Rhubarb and custard blondies image

These gooey rhubarb and custard blondies with white chocolate are to die for! Super easy recipe for utterly delicious dessert that you will find hard to resist!

Provided by Anna Wierzbinska (adapted from BBC Good Food Magazine)

Categories     Dessert

Number Of Ingredients 12

225 g butter (plus some extra for the tin)
200 g light brown soft sugar
100 g caster sugar
150 g plain, all- purpose flour
50 g custard powder
1/2 tsp baking powder
3 medium eggs
250 g white chocolate chips ((or finely chopped white chocolate))
2 tsp vanilla extract
200 g rhubarb (chopped into 3-4 cm pieces)
75 g caster sugar
4 tbsp ready- made custard (or make it from custard powder)

Steps:

  • Place the chopped rhubarb into a wide pan with caster sugar and 2 tbsp of water.

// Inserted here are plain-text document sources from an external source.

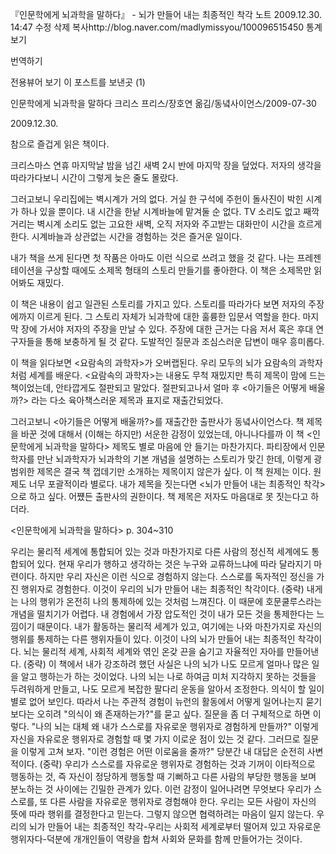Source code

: 
『인문학에게 뇌과학을 말하다』 - 뇌가 만들어 내는 최종적인 착각   노트
2009.12.30. 14:47   수정   삭제
복사http://blog.naver.com/madlymissyou/100096515450
통계보기

번역하기

전용뷰어 보기
이 포스트를 보낸곳 (1)



인문학에게 뇌과학을 말하다 크리스 프리스/장호연 옮김/동녘사이언스/2009-07-30

2009.12.30.

참으로 즐겁게 읽은 책이다.

크리스마스 연휴 마지막날 밤을 넘긴 새벽 2시 반에 마지막 장을 덮었다.
저자의 생각을 따라가다보니 시간이 그렇게 늦은 줄도 몰랐다.

그러고보니 우리집에는 벽시계가 거의 없다.
거실 한 구석에 주헌이 돌사진이 박힌 시계가 하나 있을 뿐이다.
내 시간을 한낱 시계바늘에 맡겨둘 순 없다.
TV 소리도 없고 째깍거리는 벽시계 소리도 없는 고요한 새벽,
오직 저자와 주고받는 대화만이 시간을 흐르게 한다.
시계바늘과 상관없는 시간을 경험하는 것은 즐거운 일이다.

내가 책을 쓰게 된다면 첫 작품은 아마도 이런 식으로 쓰려고 했을 것 같다.
나는 프레젠테이션을 구상할 때에도 소제목 형태의 스토리 만들기를 좋아한다.
이 책은 소제목만 읽어봐도 재밌다.

이 책은 내용이 쉽고 일관된 스토리를 가지고 있다.
스토리를 따라가다 보면 저자의 주장에까지 이르게 된다.
그 스토리 자체가 뇌과학에 대한 훌륭한 입문서 역할을 한다.
마지막 장에 가서야 저자의 주장을 만날 수 있다.
주장에 대한 근거는 다음 저서 혹은 후대 연구자들을 통해 보충하게 될 것 같다.
도발적인 질문과 조심스러운 답변이 매우 흥미롭다.

이 책을 읽다보면 <요람속의 과학자>가 오버랩된다.
우리 모두의 뇌가 요람속의 과학자처럼 세계를 배운다.
<요람속의 과학자>는 내용도 무척 재밌지만 특히 제목이 맘에 드는 책이었는데, 안타깝게도 절판되고 말았다.
절판되고나서 얼마 후 <아기들은 어떻게 배울까?> 라는 다소 육아책스러운 제목과 표지로 재출간되었다.

그러고보니 <아기들은 어떻게 배울까?>를 재출간한 출판사가 동녘사이언스다.
책 제목을 바꾼 것에 대해서 (이해는 하지만) 서운한 감정이 있었는데,
아니나다를까 이 책 <인문학에게 뇌과학을 말하다> 제목도 별로 마음에 안 들기는 마찬가지다.
파티장에서 인문학자를 만난 뇌과학자가 뇌과학의 기본 개념을 설명하는 스토리가 맞긴 한데,
이렇게 광범위한 제목은 결국 책 껍데기만 소개하는 제목이지 않은가 싶다.
이 책 원제는 <Making Up The Mind: How the Brain Creates Our Mental World> 이다.
원제도 너무 포괄적이라 별로다.
내가 제목을 짓는다면 <뇌가 만들어 내는 최종적인 착각>으로 하고 싶다.
어쩄든 출판사의 권한이다.
책 제목은 저자도 마음대로 못 짓는다고 하더라.

<인문학에게 뇌과학을 말하다> p. 304~310

우리는 물리적 세계에 통합되어 있는 것과 마찬가지로 다른 사람의 정신적 세계에도 통합되어 있다. 현재 우리가 행하고 생각하는 것은 누구와 교류하느냐에 따라 달라지기 마련이다. 하지만 우리 자신은 이런 식으로 경험하지 않는다. 스스로를 독자적인 정신을 가진 행위자로 경험한다. 이것이 우리의 뇌가 만들어 내는 최종적인 착각이다.
(중략)
내게는 나의 행위가 온전히 나의 통제하에 있는 것처럼 느껴진다. 이 때문에 호문쿨루스라는 개념을 떨치기가 어렵다. 내 경험에서 가장 압도적인 것이 내가 모든 것을 통제한다는 느낌이기 때문이다. 내가 활동하는 물리적 세계가 있고, 여기에는 나와 마찬가지로 자신의 행위를 통제하는 다른 행위자들이 있다.
이것이 나의 뇌가 만들어 내는 최종적인 착각이다. 뇌는 물리적 세계, 사회적 세계와 엮인 온갖 끈을 숨기고 자율적인 자아를 만들어낸다.
(중략)
이 책에서 내가 강조하려 했던 사실은 나의 뇌가 나도 모르게 얼마나 많은 일을 알고 행하는가 하는 것이었다. 나의 뇌는 나로 하여금 미처 지각하지 못하는 것들을 두려워하게 만들고, 나도 모르게 복잡한 팔다리 운동을 알아서 조정한다. 의식이 할 일이 별로 없어 보인다. 따라서 나는 주관적 경험이 뉴런의 활동에서 어떻게 일어나는지 묻기보다는 오히려 "의식이 왜 존재하는가?"를 묻고 싶다. 질문을 좀 더 구체적으로 하면 이렇다. "나의 뇌는 대체 왜 내가 스스로를 자유로운 행위자로 경험하게 만들까?" 이렇게 자신을 자유로운 행위자로 경험할 때 몇 가지 이로운 점이 있는 것 같다. 그러므로 질문을 이렇게 고쳐 보자. "이런 경험은 어떤 이로움을 줄까?" 당분간 내 대답은 순전히 사변적이다.
(중략)
우리가 스스로를 자유로운 행위자로 경험하는 것과 기꺼이 이타적으로 행동하는 것, 즉 자신이 정당하게 행동할 때 기뻐하고 다른 사람의 부당한 행동을 보며 분노하는 것 사이에는 긴밀한 관계가 있다. 이런 감정이 일어나려면 무엇보다 우리가 스스로를, 또 다른 사람을 자유로운 행위자로 경험해야 한다. 우리는 모든 사람이 자신의 뜻에 따라 행위를 결정한다고 믿는다. 그렇지 않으면 협력하려는 마음이 일지 않는다. 우리의 뇌가 만들어 내는 최종적인 착각-우리는 사회적 세계로부터 떨어져 있고 자유로운 행위자다-덕분에 개개인들이 역량을 합쳐 사회와 문화를 함께 만들어가는 것이다.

Cook on a medium heat, stirring frequently, for about 10 minutes, or until the rhubarb breaks down and turns jammy. Set aside to cool. If you are using powdered custard only, make the custard topping now and set it aside to cool.
  • Heat the oven to 180 C (160 C fan). Place the butter and both sugars in a medium pan over a low heat. Melt them together until smooth and glossy, remove from the heat and cool for about 10 minutes.
  • In a large bowl, sieve together the flour, custard powder and baking powder. Butter the baking tin and line it with baking parchment.
  • Beat the eggs into the cooled sugar and butter mixture, then fold in the dry ingredients, until you have a smooth batter. Stir in 150g of white chocolate chips or chopped white chocolate and vanilla. Pour the batter into the baking tin then use a teaspoon to swirl the rhubarb on top of the batter.
  • Add dollops of custard, then swirl a skewer or a toothpick through the rhubarb and custard to create the marbled pattern. Bake for 40-50 minutes until set and the edges are coming away from the sides of the tin. If the bake starts to catch the colour too much, cover it with kitchen foil. Leave in the tin to cool, then transfer to the fridge for minimum 2 hours or overnight.
  • Melt the remaining 100g of white chocolate chips or white chocolate and drizzle it over the cooled blondies. Cut into equal squares and enjoy!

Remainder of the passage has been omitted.